On Friday 5 March, we organised a seminar about the rule of law and invited three amazing speakers to talk about possible lessons for the future and the discussion was led by our member John Morijn. Márta Pardavi (co-chair of the ​Hungarian Helsinki Committee) talked about the situation in Hungary and what she sees as avenues that organisations such as the Meijers Committee can take to tackle this issue efficiently. Anna Wójcik (researcher at the Institute of Legal Studies of the Polish Academy of Sciences, co-founder of ​ and coordinator of The Wiktor Osiatyński Archive) talked about the current situation in Poland and what she sees as promising tools and instruments to address and change the current rule of law backsliding in the EU and particularly Poland. Kim Lane Scheppele (Professor of Sociology and International Affairs at Princeton University) reflected on what (more) can be done and by whom concerning the democratic backsliding happening in several EU member states. Kim stressed furthermore that we cannot longer speak of ‘backsliding’ but should rather call it a ‘concerted assault on democracy in Poland and Hungary’. After the speeches, the participants had the opportunity to ask questions.
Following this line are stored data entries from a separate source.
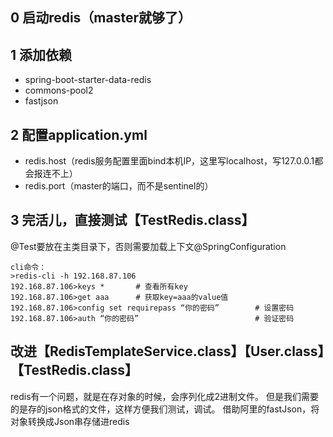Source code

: ## 0 启动redis（master就够了）
## 1 添加依赖
* spring-boot-starter-data-redis
* commons-pool2
* fastjson

## 2 配置application.yml
* redis.host（redis服务配置里面bind本机IP，这里写localhost，写127.0.0.1都会报连不上）
* redis.port（master的端口，而不是sentinel的）

## 3 完活儿，直接测试【TestRedis.class】
@Test要放在主类目录下，否则需要加载上下文@SpringConfiguration
```
cli命令：
>redis-cli -h 192.168.87.106
192.168.87.106>keys *       # 查看所有key
192.168.87.106>get aaa      # 获取key=aaa的value值
192.168.87.106>config set requirepass “你的密码”        # 设置密码
192.168.87.106>auth “你的密码”                          # 验证密码
```

## 改进【RedisTemplateService.class】【User.class】【TestRedis.class】
redis有一个问题，就是在存对象的时候，会序列化成2进制文件。
但是我们需要的是存的json格式的文件，这样方便我们测试，调试。
借助阿里的fastJson，将对象转换成Json串存储进redis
We want to thank all speakers and participants for joining us for our first seminar organised within the project ‘Safeguarding the Rule of Law in the EU’.

Seminar rule of law: The rule of law in the EU: lessons for the future? – 5 march 2021


The state of the rule of law in the EU has significantly deteriorated in recent years. In several Member States, rule of law deficiencies are clearly visible but concerns about systemic violations of the rule of law especially persist in Poland and Hungary. These countries face a severe undermining of the rule of law, a threat to the independence of the judiciary and subsequently severe risks to civil liberties.

The EU has various means at its disposal to take action against this deterioration of the rule of law, but their use is limited. Where they are used, they appear to be ineffective so far. The gradual dismantling of fundamental achievements in some Member States in relation to the rule of law situation is a cause of great concern to the Meijers Committee. Therefore, the Committee organizes a seminar on the rule of law in the European Union to learn what the lessons are for the future of the rule of law situation, where more action is needed and where coordination and cooperation is possible.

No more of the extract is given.